Mint had reported in July that India was planning a coordinated FDI drive, which would draw on PLI schemes aimed at attracting global investors in sectors such as electronics system design and manufacturing (ESDM) and chemicals.
This is also complimented by the understanding that Japanese firms view India not just as a high-growth market, but as the long-term gateway to the global south, Poddar said.
"Today, India is the story. But 15 years from now, Japanese companies will start looking at Africa for growth and will use their base in India to expand there," he explained. He added that these companies will use their learnings from the consumer and finance-facing sectors in India and implement growth strategies when African countries present them with the opportunity.
The Bank of Japan recently increased its policy rate by 25 basis points to 0.75%. While this represents a three-decade high for Japanese interest rates, the cost of capital still remains low relative to global standards.
"This policy decision will not impact India deals because return thresholds here are higher than what Japanese firms are willing to underwrite," KPMG's Poddar said.
The domestic environment in Japan continues to provide limited incentives for internal reinvestment. Despite the Bank of Japan’s departure from negative-rate regimes, credit demand remains concentrated among specific sectors.

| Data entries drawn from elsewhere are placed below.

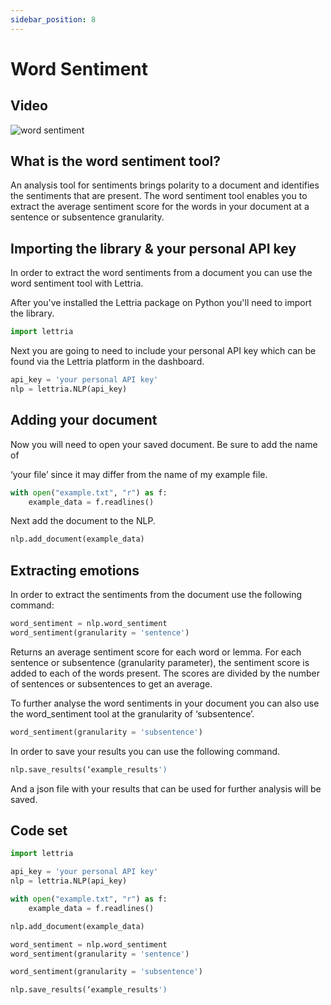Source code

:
 ```yaml
---
sidebar_position: 8
---
```


# Word Sentiment

## Video

![word sentiment](/img/word-sentiment-CS.png)

## What is the word sentiment tool?

An analysis tool for sentiments brings polarity to a document and identifies the sentiments that are present. The word sentiment tool enables you to extract the average sentiment score for the words in your document at a sentence or subsentence granularity.

## Importing the library & your personal API key

In order to extract the word sentiments from a document you can use the word sentiment tool with Lettria.

After you've installed the Lettria package on Python you'll need to import the library.

```python
import lettria
```

Next you are going to need to include your personal API key which can be found via the Lettria platform in the dashboard.

```python
api_key = 'your personal API key'
nlp = lettria.NLP(api_key)
```

## Adding your document

Now you will need to open your saved document. Be sure to add the name of

‘your file’ since it may differ from the name of my example file.

```python
with open("example.txt", "r") as f:
	example_data = f.readlines()
```

Next add the document to the NLP.

```python
nlp.add_document(example_data)
```

## Extracting emotions

In order to extract the sentiments from the document use the following command:

```python
word_sentiment = nlp.word_sentiment
word_sentiment(granularity = 'sentence')
```

Returns an average sentiment score for each word or lemma. For each sentence or subsentence (granularity parameter), the sentiment score is added to each of the words present. The scores are divided by the number of sentences or subsentences to get an average.

To further analyse the word sentiments in your document you can also use the word_sentiment tool at the granularity of ‘subsentence’.

```python
word_sentiment(granularity = 'subsentence')
```

In order to save your results you can use the following command.

```python
nlp.save_results(‘example_results')
```

And a json file with your results that can be used for further analysis will be saved.

## Code set

```python
import lettria

api_key = 'your personal API key'
nlp = lettria.NLP(api_key)

with open("example.txt", "r") as f:
	example_data = f.readlines()

nlp.add_document(example_data)

word_sentiment = nlp.word_sentiment
word_sentiment(granularity = 'sentence')

word_sentiment(granularity = 'subsentence')

nlp.save_results(‘example_results')
```
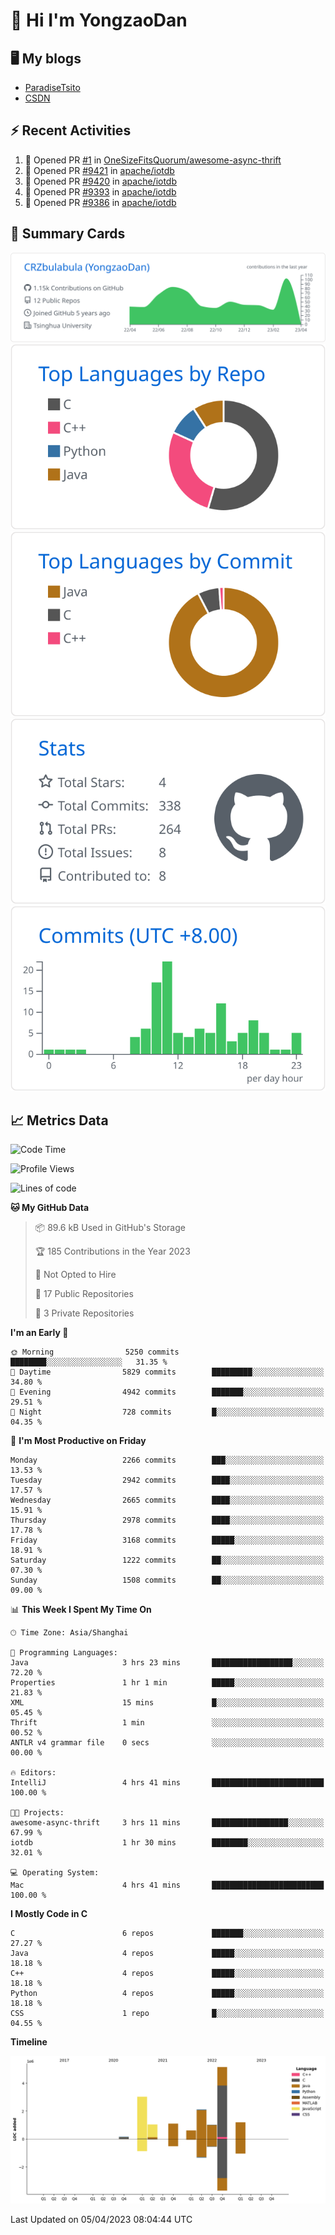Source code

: # 👋 Hi I'm YongzaoDan

## 🖥 My blogs
  + [ParadiseTsito](https://www.paradisetsito.love/)
  + [CSDN](https://blog.csdn.net/CRZbulabula?type=blog)

## ⚡ Recent Activities
<!--START_SECTION:activity-->
1. 💪 Opened PR [#1](https://github.com/OneSizeFitsQuorum/awesome-async-thrift/pull/1) in [OneSizeFitsQuorum/awesome-async-thrift](https://github.com/OneSizeFitsQuorum/awesome-async-thrift)
2. 💪 Opened PR [#9421](https://github.com/apache/iotdb/pull/9421) in [apache/iotdb](https://github.com/apache/iotdb)
3. 💪 Opened PR [#9420](https://github.com/apache/iotdb/pull/9420) in [apache/iotdb](https://github.com/apache/iotdb)
4. 💪 Opened PR [#9393](https://github.com/apache/iotdb/pull/9393) in [apache/iotdb](https://github.com/apache/iotdb)
5. 💪 Opened PR [#9386](https://github.com/apache/iotdb/pull/9386) in [apache/iotdb](https://github.com/apache/iotdb)
<!--END_SECTION:activity-->

## 🎑 Summary Cards

[![](https://raw.githubusercontent.com/CRZbulabula/CRZbulabula/main/profile-summary-card-output/github/0-profile-details.svg)](https://github.com/vn7n24fzkq/github-profile-summary-cards)
[![](https://raw.githubusercontent.com/CRZbulabula/CRZbulabula/main/profile-summary-card-output/github/1-repos-per-language.svg)](https://github.com/vn7n24fzkq/github-profile-summary-cards) [![](https://raw.githubusercontent.com/CRZbulabula/CRZbulabula/main/profile-summary-card-output/github/2-most-commit-language.svg)](https://github.com/vn7n24fzkq/github-profile-summary-cards)
[![](https://raw.githubusercontent.com/CRZbulabula/CRZbulabula/main/profile-summary-card-output/github/3-stats.svg)](https://github.com/vn7n24fzkq/github-profile-summary-cards) [![](https://raw.githubusercontent.com/CRZbulabula/CRZbulabula/main/profile-summary-card-output/github/4-productive-time.svg)](https://github.com/vn7n24fzkq/github-profile-summary-cards)

## 📈 Metrics Data

<!--START_SECTION:waka-->
![Code Time](http://img.shields.io/badge/Code%20Time-33%20hrs%2033%20mins-blue)

![Profile Views](http://img.shields.io/badge/Profile%20Views-28-blue)

![Lines of code](https://img.shields.io/badge/From%20Hello%20World%20I%27ve%20Written-15.4%20million%20lines%20of%20code-blue)

**🐱 My GitHub Data** 

> 📦 89.6 kB Used in GitHub's Storage 
 > 
> 🏆 185 Contributions in the Year 2023
 > 
> 🚫 Not Opted to Hire
 > 
> 📜 17 Public Repositories 
 > 
> 🔑 3 Private Repositories 
 > 
**I'm an Early 🐤** 

```text
🌞 Morning                5250 commits        ████████░░░░░░░░░░░░░░░░░   31.35 % 
🌆 Daytime                5829 commits        █████████░░░░░░░░░░░░░░░░   34.80 % 
🌃 Evening                4942 commits        ███████░░░░░░░░░░░░░░░░░░   29.51 % 
🌙 Night                  728 commits         █░░░░░░░░░░░░░░░░░░░░░░░░   04.35 % 
```
📅 **I'm Most Productive on Friday** 

```text
Monday                   2266 commits        ███░░░░░░░░░░░░░░░░░░░░░░   13.53 % 
Tuesday                  2942 commits        ████░░░░░░░░░░░░░░░░░░░░░   17.57 % 
Wednesday                2665 commits        ████░░░░░░░░░░░░░░░░░░░░░   15.91 % 
Thursday                 2978 commits        ████░░░░░░░░░░░░░░░░░░░░░   17.78 % 
Friday                   3168 commits        █████░░░░░░░░░░░░░░░░░░░░   18.91 % 
Saturday                 1222 commits        ██░░░░░░░░░░░░░░░░░░░░░░░   07.30 % 
Sunday                   1508 commits        ██░░░░░░░░░░░░░░░░░░░░░░░   09.00 % 
```


📊 **This Week I Spent My Time On** 

```text
🕑︎ Time Zone: Asia/Shanghai

💬 Programming Languages: 
Java                     3 hrs 23 mins       ██████████████████░░░░░░░   72.20 % 
Properties               1 hr 1 min          █████░░░░░░░░░░░░░░░░░░░░   21.83 % 
XML                      15 mins             █░░░░░░░░░░░░░░░░░░░░░░░░   05.45 % 
Thrift                   1 min               ░░░░░░░░░░░░░░░░░░░░░░░░░   00.52 % 
ANTLR v4 grammar file    0 secs              ░░░░░░░░░░░░░░░░░░░░░░░░░   00.00 % 

🔥 Editors: 
IntelliJ                 4 hrs 41 mins       █████████████████████████   100.00 % 

🐱‍💻 Projects: 
awesome-async-thrift     3 hrs 11 mins       █████████████████░░░░░░░░   67.99 % 
iotdb                    1 hr 30 mins        ████████░░░░░░░░░░░░░░░░░   32.01 % 

💻 Operating System: 
Mac                      4 hrs 41 mins       █████████████████████████   100.00 % 
```

**I Mostly Code in C** 

```text
C                        6 repos             ███████░░░░░░░░░░░░░░░░░░   27.27 % 
Java                     4 repos             █████░░░░░░░░░░░░░░░░░░░░   18.18 % 
C++                      4 repos             █████░░░░░░░░░░░░░░░░░░░░   18.18 % 
Python                   4 repos             █████░░░░░░░░░░░░░░░░░░░░   18.18 % 
CSS                      1 repo              █░░░░░░░░░░░░░░░░░░░░░░░░   04.55 % 
```



**Timeline**

![Lines of Code chart](https://raw.githubusercontent.com/CRZbulabula/CRZbulabula/main/assets/bar_graph.png)


 Last Updated on 05/04/2023 08:04:44 UTC
<!--END_SECTION:waka-->

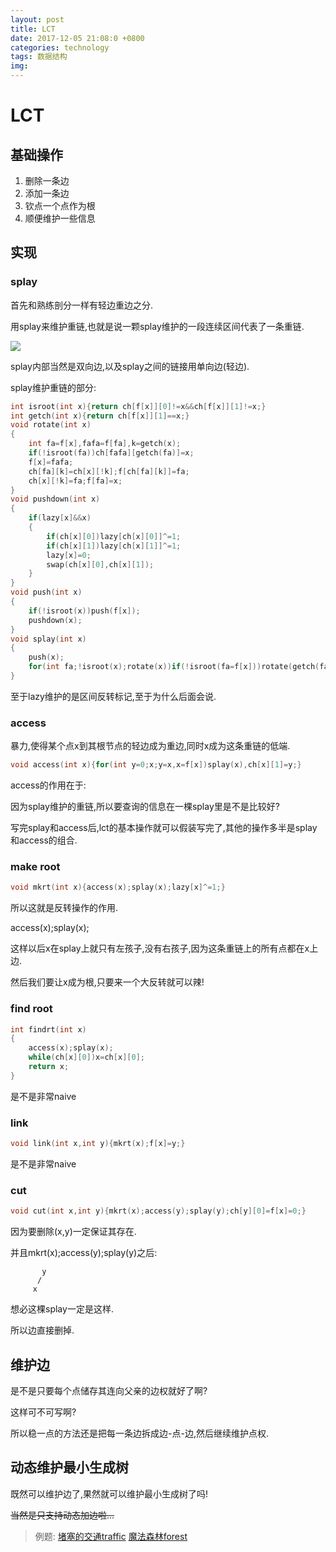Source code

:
 ```yaml
---
layout: post
title: LCT
date: 2017-12-05 21:08:0 +0800
categories: technology
tags: 数据结构
img: 
---
```


# LCT

## 基础操作

1. 删除一条边
2. 添加一条边
3. 钦点一个点作为根
4. 顺便维护一些信息

## 实现

### splay

首先和熟练剖分一样有轻边重边之分.

用splay来维护重链,也就是说一颗splay维护的一段连续区间代表了一条重链.

![](http://images.cnblogs.com/cnblogs_com/DOlaBMOon/1095820/o_5b214c3f88087da7101520f9f57761a2.png)

splay内部当然是双向边,以及splay之间的链接用单向边(轻边).

splay维护重链的部分:

```cpp
int isroot(int x){return ch[f[x]][0]!=x&&ch[f[x]][1]!=x;}
int getch(int x){return ch[f[x]][1]==x;}
void rotate(int x)
{
	int fa=f[x],fafa=f[fa],k=getch(x);
	if(!isroot(fa))ch[fafa][getch(fa)]=x;
	f[x]=fafa;
	ch[fa][k]=ch[x][!k];f[ch[fa][k]]=fa;
	ch[x][!k]=fa;f[fa]=x;
}
void pushdown(int x)
{
	if(lazy[x]&&x)
	{
		if(ch[x][0])lazy[ch[x][0]]^=1;
		if(ch[x][1])lazy[ch[x][1]]^=1;
		lazy[x]=0;
		swap(ch[x][0],ch[x][1]);
	}
}
void push(int x)
{
	if(!isroot(x))push(f[x]);
	pushdown(x);
}
void splay(int x)
{
	push(x);
	for(int fa;!isroot(x);rotate(x))if(!isroot(fa=f[x]))rotate(getch(fa)==getch(x)?fa:x);
}
```

至于lazy维护的是区间反转标记,至于为什么后面会说.

### access

暴力,使得某个点x到其根节点的轻边成为重边,同时x成为这条重链的低端.

```cpp
void access(int x){for(int y=0;x;y=x,x=f[x])splay(x),ch[x][1]=y;}
```

access的作用在于:

因为splay维护的重链,所以要查询的信息在一棵splay里是不是比较好?

写完splay和access后,lct的基本操作就可以假装写完了,其他的操作多半是splay和access的组合.

### make root

```cpp
void mkrt(int x){access(x);splay(x);lazy[x]^=1;}
```

所以这就是反转操作的作用.

access(x);splay(x);

这样以后x在splay上就只有左孩子,没有右孩子,因为这条重链上的所有点都在x上边.

然后我们要让x成为根,只要来一个大反转就可以辣!

### find root

```cpp
int findrt(int x)
{
	access(x);splay(x);
	while(ch[x][0])x=ch[x][0];
	return x;
}
```

是不是非常naive

### link

```cpp
void link(int x,int y){mkrt(x);f[x]=y;}
```

是不是非常naive

### cut

```cpp
void cut(int x,int y){mkrt(x);access(y);splay(y);ch[y][0]=f[x]=0;}
```

因为要删除(x,y)一定保证其存在.

并且mkrt(x);access(y);splay(y)之后:

           y
          /
         x

想必这棵splay一定是这样.

所以边直接删掉.

## 维护边

是不是只要每个点储存其连向父亲的边权就好了啊?

这样可不可写啊?

所以稳一点的方法还是把每一条边拆成边-点-边,然后继续维护点权.

## 动态维护最小生成树

既然可以维护边了,果然就可以维护最小生成树了吗!

~~当然是只支持动态加边啦...~~

>例题:
[堵塞的交通traffic](http://uoj.ac/problem/3)
[魔法森林forest](http://www.lydsy.com/JudgeOnline/problem.php?id=1018)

A survey of 18,000 Japanese companies conducted by the Japan External Trade Organization (JETRO) last year found that 80% of firms operating in India intend to expand operations within a 24-month period. The survey identified food products, medical equipment, and human resources as the sectors with the highest projected expansion rates.
Beyond these sectors, Japanese auto giants Toyota, Honda, and Suzuki are already collectively investing nearly $11 billion in India, marking one of the country’s largest-ever foreign investment pushes in the automobile sector.
For regional Japanese banks and smaller corporations, the contraction of the domestic population has necessitated consolidation or the pursuit of international assets, dealmakers explained. As the year concludes, Poddar said that the trend of Japanese capital moving to Indian infrastructure and financial assets has become a structural feature of Asian M&A.